■ **Exercise requirements**: Report each line of the material below where the word "times" can be found.

■ **Exercise data**:
+++

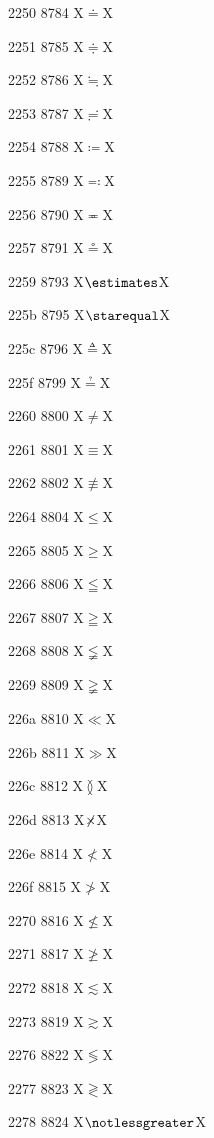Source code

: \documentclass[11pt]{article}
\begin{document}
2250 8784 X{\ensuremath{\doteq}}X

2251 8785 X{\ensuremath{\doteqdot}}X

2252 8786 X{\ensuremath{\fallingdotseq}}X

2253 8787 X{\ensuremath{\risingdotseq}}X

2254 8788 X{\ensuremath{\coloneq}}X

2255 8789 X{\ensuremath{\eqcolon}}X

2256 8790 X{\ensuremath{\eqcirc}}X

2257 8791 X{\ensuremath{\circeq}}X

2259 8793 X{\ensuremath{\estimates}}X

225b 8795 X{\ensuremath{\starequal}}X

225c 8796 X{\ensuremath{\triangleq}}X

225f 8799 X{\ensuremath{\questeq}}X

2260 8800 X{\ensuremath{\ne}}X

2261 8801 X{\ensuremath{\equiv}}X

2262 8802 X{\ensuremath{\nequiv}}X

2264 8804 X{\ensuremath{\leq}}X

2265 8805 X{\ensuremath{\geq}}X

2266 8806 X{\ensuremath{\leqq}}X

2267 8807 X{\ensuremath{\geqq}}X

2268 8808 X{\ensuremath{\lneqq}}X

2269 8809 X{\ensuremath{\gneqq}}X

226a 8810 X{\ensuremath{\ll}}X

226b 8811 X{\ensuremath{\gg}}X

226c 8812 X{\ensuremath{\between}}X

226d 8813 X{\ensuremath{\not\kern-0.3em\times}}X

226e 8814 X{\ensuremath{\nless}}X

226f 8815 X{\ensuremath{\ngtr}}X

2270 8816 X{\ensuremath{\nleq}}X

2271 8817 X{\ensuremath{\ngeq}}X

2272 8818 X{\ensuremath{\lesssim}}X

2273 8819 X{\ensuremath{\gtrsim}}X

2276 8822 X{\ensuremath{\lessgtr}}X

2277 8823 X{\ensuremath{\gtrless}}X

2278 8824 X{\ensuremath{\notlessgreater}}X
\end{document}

+++

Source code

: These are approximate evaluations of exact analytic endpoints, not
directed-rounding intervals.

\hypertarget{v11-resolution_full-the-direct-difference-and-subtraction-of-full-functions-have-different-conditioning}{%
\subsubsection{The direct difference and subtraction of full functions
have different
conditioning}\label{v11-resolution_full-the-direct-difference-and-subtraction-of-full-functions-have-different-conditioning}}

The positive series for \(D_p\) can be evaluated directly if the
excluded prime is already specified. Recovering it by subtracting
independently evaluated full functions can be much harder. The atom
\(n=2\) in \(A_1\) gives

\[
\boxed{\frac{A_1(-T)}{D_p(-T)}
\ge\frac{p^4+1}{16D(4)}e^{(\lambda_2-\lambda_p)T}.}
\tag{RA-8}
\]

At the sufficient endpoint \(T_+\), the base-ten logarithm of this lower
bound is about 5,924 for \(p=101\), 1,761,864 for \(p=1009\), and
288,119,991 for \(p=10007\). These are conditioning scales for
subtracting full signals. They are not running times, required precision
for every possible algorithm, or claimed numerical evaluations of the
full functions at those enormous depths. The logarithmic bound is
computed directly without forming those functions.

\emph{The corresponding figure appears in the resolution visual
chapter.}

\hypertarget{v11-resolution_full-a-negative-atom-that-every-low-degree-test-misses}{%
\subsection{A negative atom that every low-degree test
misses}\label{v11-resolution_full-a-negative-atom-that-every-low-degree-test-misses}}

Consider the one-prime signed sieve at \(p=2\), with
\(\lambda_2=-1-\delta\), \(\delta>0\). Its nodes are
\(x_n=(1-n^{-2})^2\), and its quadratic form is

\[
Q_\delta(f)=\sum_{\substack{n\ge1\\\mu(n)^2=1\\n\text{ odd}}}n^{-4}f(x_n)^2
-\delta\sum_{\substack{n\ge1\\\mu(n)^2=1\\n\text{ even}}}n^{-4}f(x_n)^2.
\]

+++

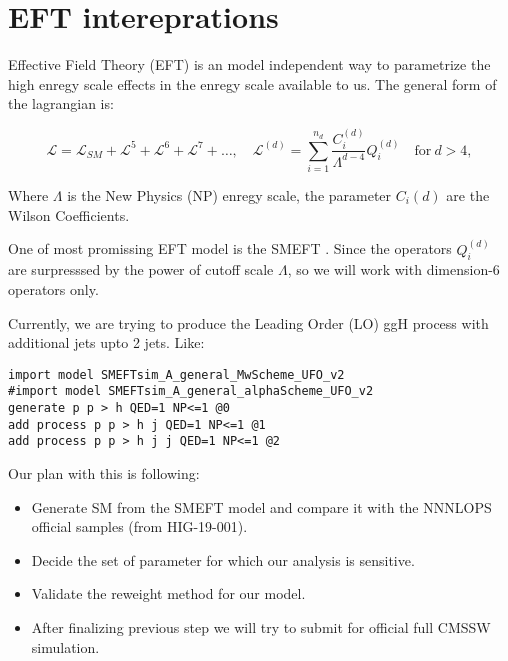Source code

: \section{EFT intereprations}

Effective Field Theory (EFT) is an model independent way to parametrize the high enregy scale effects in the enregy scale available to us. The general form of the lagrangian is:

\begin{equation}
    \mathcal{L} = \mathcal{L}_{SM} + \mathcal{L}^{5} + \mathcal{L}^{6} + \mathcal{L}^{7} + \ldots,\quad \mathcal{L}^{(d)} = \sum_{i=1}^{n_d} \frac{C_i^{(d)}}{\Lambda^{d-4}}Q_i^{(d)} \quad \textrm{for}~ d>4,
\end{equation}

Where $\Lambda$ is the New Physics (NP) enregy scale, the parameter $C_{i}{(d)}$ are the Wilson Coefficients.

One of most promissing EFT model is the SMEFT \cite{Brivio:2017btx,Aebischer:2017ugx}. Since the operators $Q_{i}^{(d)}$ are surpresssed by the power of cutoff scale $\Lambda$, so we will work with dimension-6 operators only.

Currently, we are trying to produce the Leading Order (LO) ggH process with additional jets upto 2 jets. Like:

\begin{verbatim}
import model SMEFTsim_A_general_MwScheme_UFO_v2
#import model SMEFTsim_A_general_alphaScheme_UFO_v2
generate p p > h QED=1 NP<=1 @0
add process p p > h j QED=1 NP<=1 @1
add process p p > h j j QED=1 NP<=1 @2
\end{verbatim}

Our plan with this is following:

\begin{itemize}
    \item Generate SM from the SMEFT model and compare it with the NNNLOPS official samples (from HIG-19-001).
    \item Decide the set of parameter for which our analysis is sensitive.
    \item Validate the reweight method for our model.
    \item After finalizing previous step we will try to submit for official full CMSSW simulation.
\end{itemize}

+++

■ **Answer for this exercise**:
226d 8813 X{\ensuremath{\not\kern-0.3em\times}}X
subtracting full signals. They are not running times, required precision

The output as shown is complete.